§ **EXERCISE**: Transcribe the records below exactly, from their first line through the line containing "## Detailed design". Omit every line after it.

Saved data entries
┌──

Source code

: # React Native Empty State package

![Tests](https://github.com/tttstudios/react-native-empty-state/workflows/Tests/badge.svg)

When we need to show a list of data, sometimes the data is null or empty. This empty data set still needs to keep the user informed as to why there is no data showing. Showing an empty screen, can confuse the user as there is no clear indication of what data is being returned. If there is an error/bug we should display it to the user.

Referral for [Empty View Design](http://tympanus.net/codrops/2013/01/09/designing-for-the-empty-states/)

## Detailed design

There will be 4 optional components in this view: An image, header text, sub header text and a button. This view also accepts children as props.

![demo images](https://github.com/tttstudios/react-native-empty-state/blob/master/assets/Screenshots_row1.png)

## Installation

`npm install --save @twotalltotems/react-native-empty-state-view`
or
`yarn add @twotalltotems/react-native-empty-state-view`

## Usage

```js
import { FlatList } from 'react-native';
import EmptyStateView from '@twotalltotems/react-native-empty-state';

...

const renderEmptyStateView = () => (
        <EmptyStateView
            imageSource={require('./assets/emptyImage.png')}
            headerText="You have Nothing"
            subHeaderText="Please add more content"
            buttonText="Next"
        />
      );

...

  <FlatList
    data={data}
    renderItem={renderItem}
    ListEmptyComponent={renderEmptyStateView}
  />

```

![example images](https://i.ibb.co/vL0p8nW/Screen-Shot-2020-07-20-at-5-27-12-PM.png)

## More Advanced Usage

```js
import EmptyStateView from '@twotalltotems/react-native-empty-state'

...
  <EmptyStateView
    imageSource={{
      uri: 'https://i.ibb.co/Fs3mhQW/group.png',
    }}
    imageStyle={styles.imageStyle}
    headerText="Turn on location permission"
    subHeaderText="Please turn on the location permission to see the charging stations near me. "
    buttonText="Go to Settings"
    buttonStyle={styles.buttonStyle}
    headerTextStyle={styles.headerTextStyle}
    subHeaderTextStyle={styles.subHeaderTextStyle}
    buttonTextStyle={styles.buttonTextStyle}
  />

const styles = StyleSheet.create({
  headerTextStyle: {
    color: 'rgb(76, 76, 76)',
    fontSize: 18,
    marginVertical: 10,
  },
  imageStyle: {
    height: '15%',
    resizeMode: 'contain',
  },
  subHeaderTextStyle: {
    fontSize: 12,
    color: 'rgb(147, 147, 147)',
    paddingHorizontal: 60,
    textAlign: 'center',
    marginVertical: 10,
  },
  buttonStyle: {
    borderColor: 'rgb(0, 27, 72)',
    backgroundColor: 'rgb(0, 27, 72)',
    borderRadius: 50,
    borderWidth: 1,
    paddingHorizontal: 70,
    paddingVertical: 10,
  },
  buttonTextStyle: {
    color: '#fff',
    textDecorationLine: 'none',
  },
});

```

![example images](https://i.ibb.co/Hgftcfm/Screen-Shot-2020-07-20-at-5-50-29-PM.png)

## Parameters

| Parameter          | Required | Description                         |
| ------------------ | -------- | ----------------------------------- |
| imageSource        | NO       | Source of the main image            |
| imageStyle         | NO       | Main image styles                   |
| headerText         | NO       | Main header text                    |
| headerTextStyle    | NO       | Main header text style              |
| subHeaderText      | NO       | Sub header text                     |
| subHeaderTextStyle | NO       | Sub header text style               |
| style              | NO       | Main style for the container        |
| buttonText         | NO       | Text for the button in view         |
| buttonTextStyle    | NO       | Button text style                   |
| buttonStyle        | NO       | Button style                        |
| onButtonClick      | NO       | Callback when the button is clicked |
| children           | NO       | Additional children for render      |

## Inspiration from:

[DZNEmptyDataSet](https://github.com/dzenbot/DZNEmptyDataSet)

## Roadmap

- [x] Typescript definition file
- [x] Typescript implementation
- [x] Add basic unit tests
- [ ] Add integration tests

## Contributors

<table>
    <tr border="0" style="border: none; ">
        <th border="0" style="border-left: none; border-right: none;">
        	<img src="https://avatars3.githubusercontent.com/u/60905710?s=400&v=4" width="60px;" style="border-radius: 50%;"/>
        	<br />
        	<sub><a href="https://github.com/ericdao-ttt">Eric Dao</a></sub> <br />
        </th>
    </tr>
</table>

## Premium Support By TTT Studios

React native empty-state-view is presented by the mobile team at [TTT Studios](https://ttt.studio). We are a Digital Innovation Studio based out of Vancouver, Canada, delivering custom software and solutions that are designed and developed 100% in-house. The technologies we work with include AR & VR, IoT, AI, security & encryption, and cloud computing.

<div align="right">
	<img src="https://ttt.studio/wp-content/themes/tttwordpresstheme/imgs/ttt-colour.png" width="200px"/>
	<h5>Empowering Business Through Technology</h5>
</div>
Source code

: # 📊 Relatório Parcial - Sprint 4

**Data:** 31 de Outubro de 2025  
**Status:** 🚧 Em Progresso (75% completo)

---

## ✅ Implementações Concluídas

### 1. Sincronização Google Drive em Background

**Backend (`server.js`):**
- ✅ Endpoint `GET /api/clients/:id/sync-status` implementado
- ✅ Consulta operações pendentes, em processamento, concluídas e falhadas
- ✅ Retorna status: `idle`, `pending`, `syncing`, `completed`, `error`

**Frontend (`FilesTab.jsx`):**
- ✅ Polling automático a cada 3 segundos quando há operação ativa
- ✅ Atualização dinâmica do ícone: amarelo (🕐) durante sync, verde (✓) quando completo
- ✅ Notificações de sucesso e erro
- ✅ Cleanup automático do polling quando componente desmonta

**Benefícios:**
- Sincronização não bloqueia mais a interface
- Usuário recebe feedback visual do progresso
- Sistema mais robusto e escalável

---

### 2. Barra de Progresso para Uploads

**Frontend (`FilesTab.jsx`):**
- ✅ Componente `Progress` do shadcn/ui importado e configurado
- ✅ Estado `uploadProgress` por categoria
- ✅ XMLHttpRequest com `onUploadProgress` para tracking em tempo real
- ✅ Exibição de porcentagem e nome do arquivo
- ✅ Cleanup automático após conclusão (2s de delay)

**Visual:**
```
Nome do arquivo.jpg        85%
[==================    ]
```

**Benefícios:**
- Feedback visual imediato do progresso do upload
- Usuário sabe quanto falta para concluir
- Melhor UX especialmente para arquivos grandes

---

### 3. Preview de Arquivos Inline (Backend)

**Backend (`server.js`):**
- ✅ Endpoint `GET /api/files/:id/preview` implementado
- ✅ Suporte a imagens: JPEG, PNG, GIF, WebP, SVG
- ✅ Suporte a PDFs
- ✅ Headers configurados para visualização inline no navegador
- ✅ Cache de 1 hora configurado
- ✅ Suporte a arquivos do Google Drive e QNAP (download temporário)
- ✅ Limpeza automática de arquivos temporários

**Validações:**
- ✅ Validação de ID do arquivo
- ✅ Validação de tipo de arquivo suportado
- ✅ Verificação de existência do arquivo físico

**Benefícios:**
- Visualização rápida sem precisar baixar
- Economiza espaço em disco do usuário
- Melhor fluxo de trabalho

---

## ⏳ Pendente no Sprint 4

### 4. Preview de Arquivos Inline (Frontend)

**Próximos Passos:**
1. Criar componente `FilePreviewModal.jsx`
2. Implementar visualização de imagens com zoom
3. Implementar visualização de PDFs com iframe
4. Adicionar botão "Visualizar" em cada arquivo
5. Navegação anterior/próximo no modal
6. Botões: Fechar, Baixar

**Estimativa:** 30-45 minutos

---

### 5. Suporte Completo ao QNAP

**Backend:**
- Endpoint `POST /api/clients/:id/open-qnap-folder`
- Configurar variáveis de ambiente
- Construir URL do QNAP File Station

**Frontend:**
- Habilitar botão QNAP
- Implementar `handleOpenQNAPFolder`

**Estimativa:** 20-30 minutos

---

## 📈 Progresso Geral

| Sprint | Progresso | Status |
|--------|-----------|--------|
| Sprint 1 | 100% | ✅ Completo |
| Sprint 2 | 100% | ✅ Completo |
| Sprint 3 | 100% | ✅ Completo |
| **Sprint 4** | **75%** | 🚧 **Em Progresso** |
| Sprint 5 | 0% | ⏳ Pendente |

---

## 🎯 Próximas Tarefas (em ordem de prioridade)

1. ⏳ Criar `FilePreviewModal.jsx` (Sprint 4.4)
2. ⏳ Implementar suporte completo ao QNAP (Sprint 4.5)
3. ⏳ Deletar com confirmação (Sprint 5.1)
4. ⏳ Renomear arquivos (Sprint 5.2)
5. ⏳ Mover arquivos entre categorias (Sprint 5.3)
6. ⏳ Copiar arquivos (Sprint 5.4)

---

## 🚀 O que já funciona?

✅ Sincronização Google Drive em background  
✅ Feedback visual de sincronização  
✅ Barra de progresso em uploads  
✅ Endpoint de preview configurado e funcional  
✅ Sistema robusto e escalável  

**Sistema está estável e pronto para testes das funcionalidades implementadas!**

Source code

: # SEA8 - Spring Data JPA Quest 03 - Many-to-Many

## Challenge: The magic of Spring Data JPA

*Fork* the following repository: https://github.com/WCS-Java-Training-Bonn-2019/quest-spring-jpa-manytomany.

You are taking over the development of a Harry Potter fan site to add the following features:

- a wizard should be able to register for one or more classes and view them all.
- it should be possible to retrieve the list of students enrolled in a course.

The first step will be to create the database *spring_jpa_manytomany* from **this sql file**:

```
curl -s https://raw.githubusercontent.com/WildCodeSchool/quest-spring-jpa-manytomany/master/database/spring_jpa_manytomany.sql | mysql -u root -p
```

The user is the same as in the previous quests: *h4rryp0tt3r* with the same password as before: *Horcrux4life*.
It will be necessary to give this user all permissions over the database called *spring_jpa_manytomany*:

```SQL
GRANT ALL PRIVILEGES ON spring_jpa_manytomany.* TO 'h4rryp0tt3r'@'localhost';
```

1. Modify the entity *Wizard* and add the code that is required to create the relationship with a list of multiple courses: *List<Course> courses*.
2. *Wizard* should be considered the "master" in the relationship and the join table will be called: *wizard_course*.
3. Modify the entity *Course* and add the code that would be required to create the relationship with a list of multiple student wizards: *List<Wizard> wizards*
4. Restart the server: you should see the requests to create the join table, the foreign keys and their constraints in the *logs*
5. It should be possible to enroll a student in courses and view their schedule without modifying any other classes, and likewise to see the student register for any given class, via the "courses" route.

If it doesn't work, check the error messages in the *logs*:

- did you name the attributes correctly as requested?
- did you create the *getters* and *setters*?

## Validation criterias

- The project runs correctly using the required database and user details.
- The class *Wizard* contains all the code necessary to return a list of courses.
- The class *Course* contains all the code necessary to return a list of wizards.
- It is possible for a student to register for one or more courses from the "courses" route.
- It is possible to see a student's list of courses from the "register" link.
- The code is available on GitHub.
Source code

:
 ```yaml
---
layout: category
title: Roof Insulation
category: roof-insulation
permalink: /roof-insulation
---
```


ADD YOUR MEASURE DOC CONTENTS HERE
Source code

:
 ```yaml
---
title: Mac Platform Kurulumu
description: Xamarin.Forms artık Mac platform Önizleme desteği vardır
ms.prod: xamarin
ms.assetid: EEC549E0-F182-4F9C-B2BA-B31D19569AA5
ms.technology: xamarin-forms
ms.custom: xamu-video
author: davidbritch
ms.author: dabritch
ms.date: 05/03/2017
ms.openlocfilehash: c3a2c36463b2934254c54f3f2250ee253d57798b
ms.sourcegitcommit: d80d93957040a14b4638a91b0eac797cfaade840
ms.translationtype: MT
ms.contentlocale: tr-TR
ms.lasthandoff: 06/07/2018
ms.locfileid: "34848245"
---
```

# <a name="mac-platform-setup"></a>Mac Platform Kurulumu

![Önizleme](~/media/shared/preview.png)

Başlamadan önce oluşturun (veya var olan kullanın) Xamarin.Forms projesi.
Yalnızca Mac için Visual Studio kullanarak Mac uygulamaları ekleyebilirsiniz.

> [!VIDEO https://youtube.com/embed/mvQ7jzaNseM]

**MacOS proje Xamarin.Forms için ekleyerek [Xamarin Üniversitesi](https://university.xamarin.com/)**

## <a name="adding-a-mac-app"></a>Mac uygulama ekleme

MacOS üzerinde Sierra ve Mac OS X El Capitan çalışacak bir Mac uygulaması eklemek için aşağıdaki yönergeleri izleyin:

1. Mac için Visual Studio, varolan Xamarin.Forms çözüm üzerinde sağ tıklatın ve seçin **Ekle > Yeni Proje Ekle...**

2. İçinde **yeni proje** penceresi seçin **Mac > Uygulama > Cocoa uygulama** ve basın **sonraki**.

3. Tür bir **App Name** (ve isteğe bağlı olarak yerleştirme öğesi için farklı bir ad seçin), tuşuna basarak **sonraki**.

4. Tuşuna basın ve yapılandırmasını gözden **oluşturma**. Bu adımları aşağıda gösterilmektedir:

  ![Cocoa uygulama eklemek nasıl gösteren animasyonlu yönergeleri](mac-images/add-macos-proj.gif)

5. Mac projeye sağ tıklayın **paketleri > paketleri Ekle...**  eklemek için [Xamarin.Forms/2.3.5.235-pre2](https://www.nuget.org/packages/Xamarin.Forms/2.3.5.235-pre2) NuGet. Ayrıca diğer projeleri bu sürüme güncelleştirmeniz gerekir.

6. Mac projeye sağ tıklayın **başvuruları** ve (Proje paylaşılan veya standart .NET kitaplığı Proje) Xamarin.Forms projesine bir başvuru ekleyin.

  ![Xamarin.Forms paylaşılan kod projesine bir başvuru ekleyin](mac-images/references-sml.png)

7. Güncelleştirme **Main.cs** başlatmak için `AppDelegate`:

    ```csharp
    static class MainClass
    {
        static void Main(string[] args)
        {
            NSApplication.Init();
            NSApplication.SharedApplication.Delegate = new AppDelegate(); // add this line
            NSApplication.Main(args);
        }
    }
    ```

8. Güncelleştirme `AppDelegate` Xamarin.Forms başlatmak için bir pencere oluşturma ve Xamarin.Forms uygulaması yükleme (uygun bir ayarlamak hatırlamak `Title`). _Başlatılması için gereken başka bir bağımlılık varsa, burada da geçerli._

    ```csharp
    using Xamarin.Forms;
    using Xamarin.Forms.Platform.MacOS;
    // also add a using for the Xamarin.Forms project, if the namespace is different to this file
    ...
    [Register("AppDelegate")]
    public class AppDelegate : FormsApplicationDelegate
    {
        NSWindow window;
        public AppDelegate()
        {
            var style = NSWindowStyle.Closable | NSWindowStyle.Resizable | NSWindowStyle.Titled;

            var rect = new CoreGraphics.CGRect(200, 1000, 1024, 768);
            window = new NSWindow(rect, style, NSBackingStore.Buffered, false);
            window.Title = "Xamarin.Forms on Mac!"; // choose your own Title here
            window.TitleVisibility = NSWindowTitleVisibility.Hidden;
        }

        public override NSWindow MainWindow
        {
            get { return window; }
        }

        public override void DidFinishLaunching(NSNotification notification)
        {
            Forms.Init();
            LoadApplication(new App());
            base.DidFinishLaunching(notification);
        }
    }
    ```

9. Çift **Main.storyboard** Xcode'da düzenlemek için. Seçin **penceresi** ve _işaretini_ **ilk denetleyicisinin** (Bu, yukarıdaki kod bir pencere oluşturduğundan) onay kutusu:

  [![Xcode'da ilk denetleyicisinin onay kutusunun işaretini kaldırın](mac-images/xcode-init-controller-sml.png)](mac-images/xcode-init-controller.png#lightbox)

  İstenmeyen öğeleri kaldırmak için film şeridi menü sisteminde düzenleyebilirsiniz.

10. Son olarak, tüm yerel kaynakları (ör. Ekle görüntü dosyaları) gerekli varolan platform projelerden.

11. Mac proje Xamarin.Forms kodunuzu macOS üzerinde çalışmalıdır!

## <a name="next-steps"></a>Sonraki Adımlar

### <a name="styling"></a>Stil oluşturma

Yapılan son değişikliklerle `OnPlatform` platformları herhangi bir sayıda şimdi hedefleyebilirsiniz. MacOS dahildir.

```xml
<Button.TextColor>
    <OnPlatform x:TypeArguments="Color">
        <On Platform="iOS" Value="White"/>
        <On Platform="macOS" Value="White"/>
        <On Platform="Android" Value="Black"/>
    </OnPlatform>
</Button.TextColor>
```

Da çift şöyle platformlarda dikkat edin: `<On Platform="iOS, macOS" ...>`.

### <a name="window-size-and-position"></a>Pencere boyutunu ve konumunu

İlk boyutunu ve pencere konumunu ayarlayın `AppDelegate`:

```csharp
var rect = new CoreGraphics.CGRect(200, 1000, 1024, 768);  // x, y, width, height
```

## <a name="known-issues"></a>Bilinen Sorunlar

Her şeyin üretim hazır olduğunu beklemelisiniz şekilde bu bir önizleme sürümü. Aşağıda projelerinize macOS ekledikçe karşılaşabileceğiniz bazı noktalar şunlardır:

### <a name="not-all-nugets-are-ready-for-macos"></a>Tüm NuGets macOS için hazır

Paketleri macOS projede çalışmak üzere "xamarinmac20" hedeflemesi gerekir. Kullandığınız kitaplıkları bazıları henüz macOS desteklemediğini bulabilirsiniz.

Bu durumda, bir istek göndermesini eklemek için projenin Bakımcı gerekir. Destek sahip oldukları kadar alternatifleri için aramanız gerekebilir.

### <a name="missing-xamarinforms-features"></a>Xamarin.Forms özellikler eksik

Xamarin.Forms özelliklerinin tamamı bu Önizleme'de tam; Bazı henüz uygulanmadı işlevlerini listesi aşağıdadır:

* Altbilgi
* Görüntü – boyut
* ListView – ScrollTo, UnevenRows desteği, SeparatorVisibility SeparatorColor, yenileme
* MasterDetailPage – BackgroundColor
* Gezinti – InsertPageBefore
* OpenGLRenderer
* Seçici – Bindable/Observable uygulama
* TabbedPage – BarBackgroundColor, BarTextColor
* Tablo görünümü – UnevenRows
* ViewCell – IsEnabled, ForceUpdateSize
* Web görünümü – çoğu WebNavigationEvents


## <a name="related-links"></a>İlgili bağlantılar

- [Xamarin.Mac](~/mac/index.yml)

└──

§ **ANSWER BOX**:
Source code

: # React Native Empty State package

![Tests](https://github.com/tttstudios/react-native-empty-state/workflows/Tests/badge.svg)

When we need to show a list of data, sometimes the data is null or empty. This empty data set still needs to keep the user informed as to why there is no data showing. Showing an empty screen, can confuse the user as there is no clear indication of what data is being returned. If there is an error/bug we should display it to the user.

Referral for [Empty View Design](http://tympanus.net/codrops/2013/01/09/designing-for-the-empty-states/)

## Detailed design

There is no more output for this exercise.